Metamorphoses
Ovid
Ovid. Metamorphoses. More, Brookes, translator. Boston: Cornhill Publishing Co., 1922.
- Throughout the land of Thebes miraculous
- the power of Bacchus waxed; and far and wide
- Ino, his aunt, reported the great deeds
- by this divinity performed. Of all
- her sisters only she escaped unharmed,
- when Fate destroyed them, and she knew not grief—
- only for sorrow of her sisters' woes.—
- While Ino vaunted of her mother-joys,
- and of her kingly husband, Athamas,
- and of the mighty God, her foster-child;
- Juno, disdaining her in secret, said;
- “How shall the offspring of a concubine
- transform Maeonian mariners, overwhelm
- them in the ocean, sacrifice a son
- to his deluded mother, who insane,
- tears out his entrails; how shall he invent
- wings for three daughters of King Minyas,
- while Juno unavenged, bewails despite?—
- Is it the end? the utmost of my power?
- His deeds instruct the way; true wisdom heeds
- an enemy's device; by the strange death
- of Pentheus, all that madness could perform
- was well revealed to all; what then denies
- a frenzy may unravel Ino's course
- to such a fate as wrought her sisters' woe?”
- A shelving path in shadows of sad yew
- through utter silence to the deep descends,
- infernal, where the languid Styx exhales
- vapours; and there the shadows of the dead,
- descend, after they leave their sacred urns,
- and ghostly forms invade: and far and wide,
- those dreary regions Horror and bleak Cold
- obtain.
- The ghosts, arrived, not know the way,—
- which leadeth to the Stygian city-gates,—
- not know the melancholy palace where
- the swarthy Pluto stays, though streets and ways
- a thousand to that city lead, and gates
- out-swing from every side: and as the sea
- with never-seen increase engulfs the streams
- unnumbered of the world, that realm enfolds
- the souls of men, nor ever is it filled.
- Around the shadowy spirits go; bloodless
- boneless and bodiless; they throng the place
- of judgment, or they haunt the mansion where
- abides the Utmost Tyrant, or they tend
- to various callings, as their whilom way; —
- appropriate punishment confines to pain
- the multitude condemned.
- To this abode,
- impelled by rage and hate, from habitation
- celestial, Juno, of Saturn born, descends,
- submissive to its dreadful element.
- No sooner had she entered the sad gates,
- than groans were uttered by the threshold, pressed
- by her immortal form, and Cerberus
- upraising his three-visaged mouths gave vent
- to triple-barking howls.—She called to her
- the sisters, Night-begot, implacable,
- terrific Furies. They did sit before
- the prison portals, adamant confined,
- combing black vipers from their horrid hair.

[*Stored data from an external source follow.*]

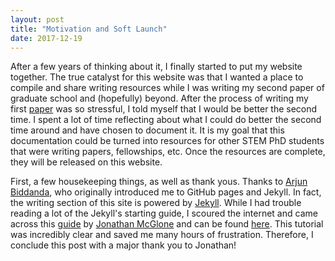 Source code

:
 ```yaml
---
layout: post
title: "Motivation and Soft Launch"
date: 2017-12-19
---
```


After a few years of thinking about it, I finally started to put my website together. The true catalyst for this website was that I wanted a place to compile and share writing resources while I was writing my second paper of graduate school and (hopefully) beyond. After the process of writing my first [paper](https://www.biorxiv.org/content/early/2017/05/09/135442) was so stressful, I told myself that I would be better the second time. I spent a lot of time reflecting about what I could do better the second time around and have chosen to document it. It is my goal that this documentation could be turned into resources for other STEM PhD students that were writing papers, fellowships, etc. Once the resources are complete, they will be released on this website. 

First, a few housekeeping things, as well as thank yous. Thanks to [Arjun Biddanda](https://aabiddanda.github.io/), who originally introduced me to GitHub pages and Jekyll. In fact, the writing section of this site is powered by [Jekyll](http://jekyllrb.com). While I had trouble reading a lot of the Jekyll's starting guide, I scoured the internet and came across this [guide](http://jmcglone.com/guides/github-pages/) by [Jonathan McGlone](http://jmcglone.com/) and can be found [here](http://jmcglone.com/guides/github-pages/). This tutorial was incredibly clear and saved me many hours of frustration. Therefore, I conclude this post with a major thank you to Jonathan!
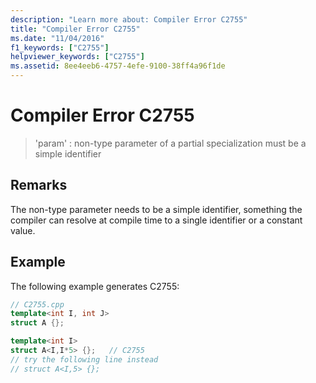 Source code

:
 ```yaml
---
description: "Learn more about: Compiler Error C2755"
title: "Compiler Error C2755"
ms.date: "11/04/2016"
f1_keywords: ["C2755"]
helpviewer_keywords: ["C2755"]
ms.assetid: 8ee4eeb6-4757-4efe-9100-38ff4a96f1de
---
```

# Compiler Error C2755

> 'param' : non-type parameter of a partial specialization must be a simple identifier

## Remarks

The non-type parameter needs to be a simple identifier, something the compiler can resolve at compile time to a single identifier or a constant value.

## Example

The following example generates C2755:

```cpp
// C2755.cpp
template<int I, int J>
struct A {};

template<int I>
struct A<I,I*5> {};   // C2755
// try the following line instead
// struct A<I,5> {};
```
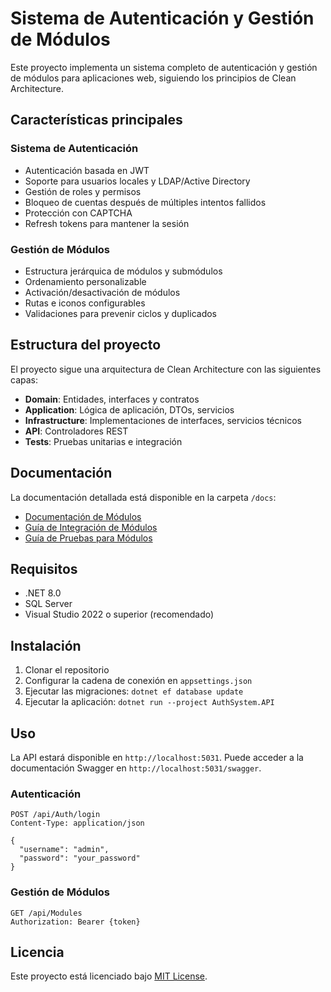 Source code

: # Sistema de Autenticación y Gestión de Módulos

Este proyecto implementa un sistema completo de autenticación y gestión de módulos para aplicaciones web, siguiendo los principios de Clean Architecture.

## Características principales

### Sistema de Autenticación
- Autenticación basada en JWT
- Soporte para usuarios locales y LDAP/Active Directory
- Gestión de roles y permisos
- Bloqueo de cuentas después de múltiples intentos fallidos
- Protección con CAPTCHA
- Refresh tokens para mantener la sesión

### Gestión de Módulos
- Estructura jerárquica de módulos y submódulos
- Ordenamiento personalizable
- Activación/desactivación de módulos
- Rutas e iconos configurables
- Validaciones para prevenir ciclos y duplicados

## Estructura del proyecto

El proyecto sigue una arquitectura de Clean Architecture con las siguientes capas:

- **Domain**: Entidades, interfaces y contratos
- **Application**: Lógica de aplicación, DTOs, servicios
- **Infrastructure**: Implementaciones de interfaces, servicios técnicos
- **API**: Controladores REST
- **Tests**: Pruebas unitarias e integración

## Documentación

La documentación detallada está disponible en la carpeta `/docs`:

- [Documentación de Módulos](./docs/Modules.md)
- [Guía de Integración de Módulos](./docs/ModulesIntegrationGuide.md)
- [Guía de Pruebas para Módulos](./docs/ModulesTestingGuide.md)

## Requisitos

- .NET 8.0
- SQL Server
- Visual Studio 2022 o superior (recomendado)

## Instalación

1. Clonar el repositorio
2. Configurar la cadena de conexión en `appsettings.json`
3. Ejecutar las migraciones: `dotnet ef database update`
4. Ejecutar la aplicación: `dotnet run --project AuthSystem.API`

## Uso

La API estará disponible en `http://localhost:5031`. Puede acceder a la documentación Swagger en `http://localhost:5031/swagger`.

### Autenticación

```http
POST /api/Auth/login
Content-Type: application/json

{
  "username": "admin",
  "password": "your_password"
}
```

### Gestión de Módulos

```http
GET /api/Modules
Authorization: Bearer {token}
```

## Licencia

Este proyecto está licenciado bajo [MIT License](LICENSE).
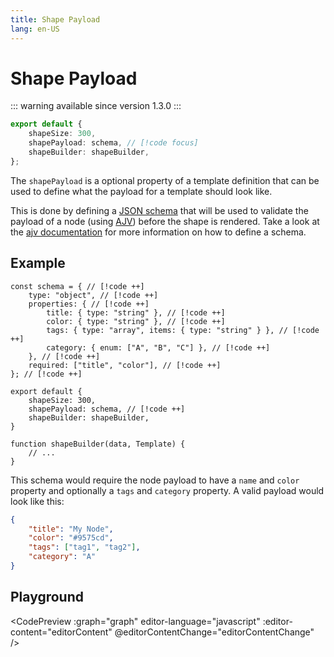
 ```yaml
---
title: Shape Payload
lang: en-US
---
```


# Shape Payload

::: warning available since version 1.3.0
:::

```ts
export default {
	shapeSize: 300,
	shapePayload: schema, // [!code focus]
	shapeBuilder: shapeBuilder,
};
```

The `shapePayload` is a optional property of a template definition that can be used to define what the payload for a template should look like.

This is done by defining a [JSON schema](https://json-schema.org/) that will be used to validate the payload of a node (using [AJV](https://ajv.js.org/)) before the shape is rendered.
Take a look at the [ajv documentation](https://ajv.js.org/json-schema.html#json-data-type) for more information on how to define a schema.

## Example

```ts{19}
const schema = { // [!code ++]
	type: "object", // [!code ++]
	properties: { // [!code ++]
		title: { type: "string" }, // [!code ++]
		color: { type: "string" }, // [!code ++]
		tags: { type: "array", items: { type: "string" } }, // [!code ++]
		category: { enum: ["A", "B", "C"] }, // [!code ++]
	}, // [!code ++]
	required: ["title", "color"], // [!code ++]
}; // [!code ++]

export default {
	shapeSize: 300,
	shapePayload: schema, // [!code ++]
	shapeBuilder: shapeBuilder,
}

function shapeBuilder(data, Template) {
	// ...
}
```

This schema would require the node payload to have a `name` and `color` property and optionally a `tags` and `category` property.
A valid payload would look like this:

```json
{
	"title": "My Node",
	"color": "#9575cd",
	"tags": ["tag1", "tag2"],
	"category": "A"
}
```

## Playground

<CodePreview :graph="graph" editor-language="javascript" :editor-content="editorContent" @editorContentChange="editorContentChange" />

<script setup>
import { ref, onMounted } from "vue";
import CodePreview from "../.vitepress/components/CodePreview.vue";
let graph = ref({
	nodes: [],
	links: [],
	hasUpdate: false,
});

let editorContent = [
	'payload: {',
	'	title: "Hello\\nWorld",',
	'	color: "teal",',
	'},',
].join("\n");

let codeContent = (p) => {
	return [
		'let graph = {',
		'	nodes: [',
		'		{',
		'			id: "node1",',
		'			shape: {',
		'				type: "hexagon",',
		'				scale: 1,',
		'			},',
		'			anchor: {',
		'				type: "soft",',
		'				x: 0,',
		'				y: 0,',
		'			},'
	].join("\n") + 
	p + 
	[
		'		},',
		'	],',
		'	links: []',
		'}',
	].join("\n");
}

function editorContentChange(value) {
	const g = parseGraph(codeContent(value));
	newGraph = g;
	lastChange = Date.now();
	changes = true;
}

function parseGraph(code) {
	var constructorCode = code + "\ngraph;";
	const value = eval(constructorCode);
	return value;
}

let changes = false;
let lastChange = Date.now();
let newGraph = { nodes: [], links: [] };
function updateGraph(g) {
	graph.value.nodes = g.nodes;
	graph.value.links = g.links;
	graph.value.hasUpdate = true;
}

onMounted(() => {
	const g = parseGraph(codeContent(editorContent));
	updateGraph(g);
	setInterval(() => {
		if (changes && Date.now() - lastChange > 1000) {
			updateGraph(newGraph);
			changes = false;
		}
	}, 100);
})
</script>
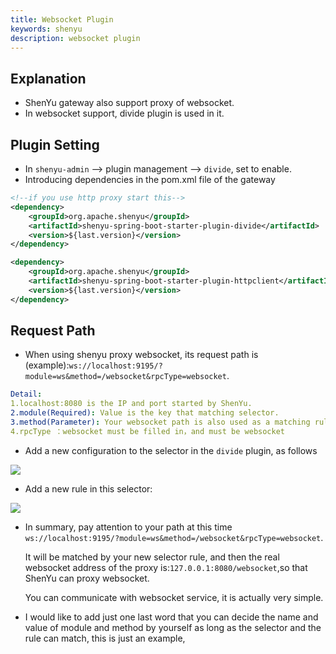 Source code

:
 ```yaml
---
title: Websocket Plugin
keywords: shenyu
description: websocket plugin
---
```


## Explanation

* ShenYu gateway also support proxy of websocket.
* In websocket support, divide plugin is used in it.

## Plugin Setting

* In `shenyu-admin` --> plugin management --> ` divide `, set to enable.
* Introducing dependencies in the pom.xml file of the gateway

```xml
<!--if you use http proxy start this-->
<dependency>
    <groupId>org.apache.shenyu</groupId>
    <artifactId>shenyu-spring-boot-starter-plugin-divide</artifactId>
    <version>${last.version}</version>
</dependency>

<dependency>
    <groupId>org.apache.shenyu</groupId>
    <artifactId>shenyu-spring-boot-starter-plugin-httpclient</artifactId>
    <version>${last.version}</version>
</dependency>
```
## Request Path

* When using shenyu proxy websocket, its request path is (example):`ws://localhost:9195/?module=ws&method=/websocket&rpcType=websocket`.

```yaml
Detail:
1.localhost:8080 is the IP and port started by ShenYu.
2.module(Required): Value is the key that matching selector.
3.method(Parameter): Your websocket path is also used as a matching rule.
4.rpcType ：websocket must be filled in，and must be websocket
```

* Add a new configuration to the selector in the `divide` plugin, as follows

![](https://yu199195.github.io/images/soul/websocket-selector.png)


* Add a new rule in this selector:

![](https://yu199195.github.io/images/soul/websocket-rule.png)


* In summary, pay attention to your path at this time `ws://localhost:9195/?module=ws&method=/websocket&rpcType=websocket`.

  It will be matched by your new selector rule, and then the real websocket address of the proxy is:`127.0.0.1:8080/websocket`,so that ShenYu can proxy websocket.

  You can communicate with websocket service, it is actually very simple.

* I would like to add just one last word that you can decide the name and value of module and method by yourself as long as the selector and the rule can match, this is just an example,
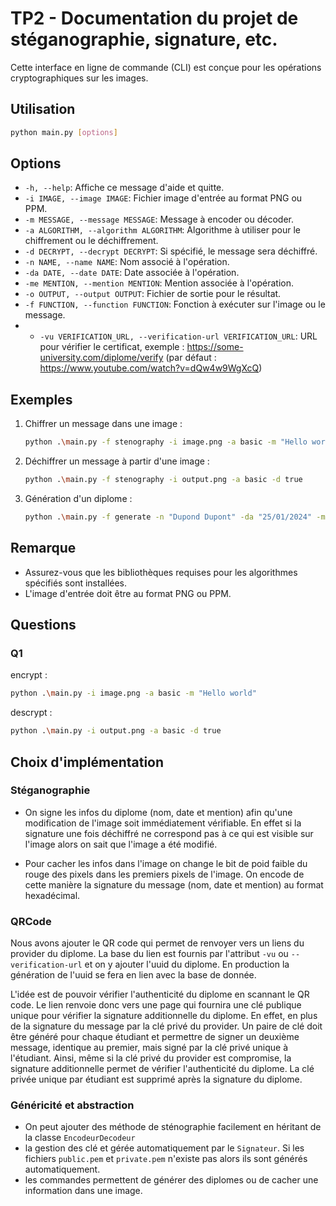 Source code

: # TP2 - Documentation du projet de stéganographie, signature, etc.

Cette interface en ligne de commande (CLI) est conçue pour les opérations cryptographiques sur les images.

## Utilisation

```bash
python main.py [options]
```

## Options

- `-h, --help`: Affiche ce message d'aide et quitte.
- `-i IMAGE, --image IMAGE`: Fichier image d'entrée au format PNG ou PPM.
- `-m MESSAGE, --message MESSAGE`: Message à encoder ou décoder.
- `-a ALGORITHM, --algorithm ALGORITHM`: Algorithme à utiliser pour le chiffrement ou le déchiffrement.
- `-d DECRYPT, --decrypt DECRYPT`: Si spécifié, le message sera déchiffré.
- `-n NAME, --name NAME`: Nom associé à l'opération.
- `-da DATE, --date DATE`: Date associée à l'opération.
- `-me MENTION, --mention MENTION`: Mention associée à l'opération.
- `-o OUTPUT, --output OUTPUT`: Fichier de sortie pour le résultat.
- `-f FUNCTION, --function FUNCTION`: Fonction à exécuter sur l'image ou le message.
- - `-vu VERIFICATION_URL, --verification-url VERIFICATION_URL`: URL pour vérifier le certificat, exemple : https://some-university.com/diplome/verify (par défaut : https://www.youtube.com/watch?v=dQw4w9WgXcQ)

## Exemples

1. Chiffrer un message dans une image :

   ```bash
   python .\main.py -f stenography -i image.png -a basic -m "Hello world"
   ```

2. Déchiffrer un message à partir d'une image :

   ```bash
   python .\main.py -f stenography -i output.png -a basic -d true
   ```

3. Génération d'un diplome :

   ```bash
   python .\main.py -f generate -n "Dupond Dupont" -da "25/01/2024" -me "Avec la mention Bien" -o "diplome.png" -vu "https://some-university.com/diplome/verify"
   ```

## Remarque

- Assurez-vous que les bibliothèques requises pour les algorithmes spécifiés sont installées.
- L'image d'entrée doit être au format PNG ou PPM.

## Questions

### Q1

encrypt :

```bash
python .\main.py -i image.png -a basic -m "Hello world"
```

descrypt :

```bash
python .\main.py -i output.png -a basic -d true
```

## Choix d'implémentation

### Stéganographie

- On signe les infos du diplome (nom, date et mention) afin qu'une modification de l'image soit immédiatement vérifiable. En effet si la signature une fois déchiffré ne correspond pas à ce qui est visible sur l'image alors on sait que l'image a été modifié.

- Pour cacher les infos dans l'image on change le bit de poid faible du rouge des pixels dans les premiers pixels de l'image. On encode de cette manière la signature du message (nom, date et mention) au format hexadécimal.

### QRCode

Nous avons ajouter le QR code qui permet de renvoyer vers un liens du provider du diplome. La base du lien est fournis par l'attribut `-vu` ou `--verification-url` et on y ajouter l'uuid du diplome. En production la génération de l'uuid se fera en lien avec la base de donnée.

L'idée est de pouvoir vérifier l'authenticité du diplome en scannant le QR code. Le lien renvoie donc vers une page qui fournira une clé publique unique pour vérifier la signature additionnelle du diplome. En effet, en plus de la signature du message par la clé privé du provider. Un paire de clé doit être généré pour chaque étudiant et permettre de signer un deuxième message, identique au premier, mais signé par la clé privé unique à l'étudiant. Ainsi, même si la clé privé du provider est compromise, la signature additionnelle permet de vérifier l'authenticité du diplome. La clé privée unique par étudiant est supprimé après la signature du diplome.

### Généricité et abstraction

- On peut ajouter des méthode de sténographie facilement en héritant de la classe `EncodeurDecodeur`
- la gestion des clé et gérée automatiquement par le `Signateur`. Si les fichiers `public.pem` et `private.pem` n'existe pas alors ils sont générés automatiquement.
- les commandes permettent de générer des diplomes ou de cacher une information dans une image.

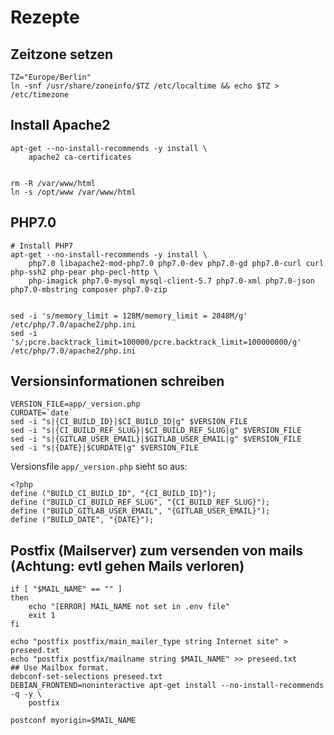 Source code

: # Rezepte 


## Zeitzone setzen

```
TZ="Europe/Berlin"
ln -snf /usr/share/zoneinfo/$TZ /etc/localtime && echo $TZ > /etc/timezone
```

## Install Apache2

```
apt-get --no-install-recommends -y install \
    apache2 ca-certificates


rm -R /var/www/html
ln -s /opt/www /var/www/html
```

## PHP7.0

```
# Install PHP7
apt-get --no-install-recommends -y install \
    php7.0 libapache2-mod-php7.0 php7.0-dev php7.0-gd php7.0-curl curl php-ssh2 php-pear php-pecl-http \
    php-imagick php7.0-mysql mysql-client-5.7 php7.0-xml php7.0-json php7.0-mbstring composer php7.0-zip


sed -i 's/memory_limit = 128M/memory_limit = 2048M/g' /etc/php/7.0/apache2/php.ini
sed -i 's/;pcre.backtrack_limit=100000/pcre.backtrack_limit=100000000/g' /etc/php/7.0/apache2/php.ini

```


## Versionsinformationen schreiben

```
VERSION_FILE=app/_version.php
CURDATE=`date`
sed -i "s|{CI_BUILD_ID}|$CI_BUILD_ID|g" $VERSION_FILE
sed -i "s|{CI_BUILD_REF_SLUG}|$CI_BUILD_REF_SLUG|g" $VERSION_FILE
sed -i "s|{GITLAB_USER_EMAIL}|$GITLAB_USER_EMAIL|g" $VERSION_FILE
sed -i "s|{DATE}|$CURDATE|g" $VERSION_FILE
```

Versionsfile `app/_version.php` sieht so aus:

```
<?php
define ("BUILD_CI_BUILD_ID", "{CI_BUILD_ID}");
define ("BUILD_CI_BUILD_REF_SLUG", "{CI_BUILD_REF_SLUG}");
define ("BUILD_GITLAB_USER_EMAIL", "{GITLAB_USER_EMAIL}");
define ("BUILD_DATE", "{DATE}");
```


## Postfix (Mailserver) zum versenden von mails (Achtung: evtl gehen Mails verloren)

```
if [ "$MAIL_NAME" == "" ]
then
    echo "[ERROR] MAIL_NAME not set in .env file"
    exit 1
fi

echo "postfix postfix/main_mailer_type string Internet site" > preseed.txt
echo "postfix postfix/mailname string $MAIL_NAME" >> preseed.txt
## Use Mailbox format.
debconf-set-selections preseed.txt
DEBIAN_FRONTEND=noninteractive apt-get install --no-install-recommends -q -y \
    postfix

postconf myorigin=$MAIL_NAME
```
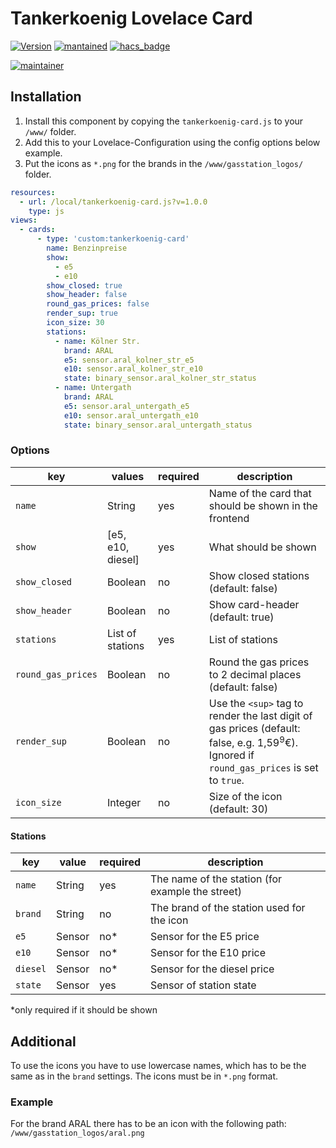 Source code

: ﻿# Tankerkoenig Lovelace Card

[![Version](https://img.shields.io/badge/version-1.1.0-green?style=square)](#) [![mantained](https://img.shields.io/maintenance/yes/2025?style=square)](#) [![hacs_badge](https://img.shields.io/badge/HACS-Custom-orange?style=square)](https://github.com/custom-components/hacs)

[![maintainer](https://img.shields.io/badge/maintainer-Second2None-blue?style=square)](#)

## Installation
1. Install this component by copying the `tankerkoenig-card.js` to your `/www/` folder.
2. Add this to your Lovelace-Configuration using the config options below example.
3. Put the icons as `*.png` for the brands in the `/www/gasstation_logos/` folder.

```yaml
resources:
  - url: /local/tankerkoenig-card.js?v=1.0.0
    type: js
views:
  - cards:
      - type: 'custom:tankerkoenig-card'
        name: Benzinpreise
        show:
          - e5
          - e10
        show_closed: true
        show_header: false
        round_gas_prices: false
        render_sup: true
        icon_size: 30
        stations:
          - name: Kölner Str.
            brand: ARAL
            e5: sensor.aral_kolner_str_e5
            e10: sensor.aral_kolner_str_e10
            state: binary_sensor.aral_kolner_str_status
          - name: Untergath
            brand: ARAL
            e5: sensor.aral_untergath_e5
            e10: sensor.aral_untergath_e10
            state: binary_sensor.aral_untergath_status
```

### Options
| key           | values            | required | description
|---------------|-------------------|----------|---
| `name`        | String            | yes      | Name of the card that should be shown in the frontend
| `show`        | [e5, e10, diesel] | yes      | What should be shown
| `show_closed` | Boolean           | no       | Show closed stations (default: false)
| `show_header` | Boolean           | no       | Show card-header (default: true)
| `stations`    | List of stations  | yes      | List of stations
| `round_gas_prices` | Boolean      | no       | Round the gas prices to 2 decimal places (default: false)
| `render_sup`  | Boolean           | no       | Use the `<sup>` tag to render the last digit of gas prices (default: false, e.g. 1,59<sup>9</sup>&euro;). Ignored if `round_gas_prices` is set to `true`.
| `icon_size`   | Integer           | no       | Size of the icon (default: 30)

#### Stations
| key      | value  | required | description
|----------|--------|----------|---
| `name`   | String | yes      | The name of the station (for example the street)
| `brand`  | String | no       | The brand of the station used for the icon
| `e5`     | Sensor | no*      | Sensor for the E5 price
| `e10`    | Sensor | no*      | Sensor for the E10 price
| `diesel` | Sensor | no*      | Sensor for the diesel price
| `state`  | Sensor | yes      | Sensor of station state

*only required if it should be shown

## Additional
To use the icons you have to use lowercase names, which has to be the same as in the `brand` settings. The icons must be in `*.png` format.

### Example
For the brand ARAL there has to be an icon with the following path: `/www/gasstation_logos/aral.png`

- When her amid the night-surrounding shades
- they recognized, those Deities uprose.
- O dread confines! dark seat of wretched vice!
- Where stretched athwart nine acres, Tityus,
- must thou endure thine entrails to be torn!
- O Tantalus, thou canst not touch the wave,
- and from thy clutch the hanging branches rise!
- O Sisyphus, thou canst not stay the stone,
- catching or pushing, it must fall again!
- O thou Ixion! whirled around, around,
- thyself must follow to escape thyself!
- And, O Belides, (plotter of sad death
- upon thy cousins) thou art always doomed
- to dip forever ever-spilling waves!
- When that the daughter of Saturnus fixed
- a stern look on those wretches, first her glance
- arrested on Ixion; but the next
- on Sisyphus; and thus the goddess spoke;—
- “For why should he alone of all his kin
- suffer eternal doom, while Athamas,
- luxurious in a sumptuous palace reigns;
- and, haughty with his wife, despises me.”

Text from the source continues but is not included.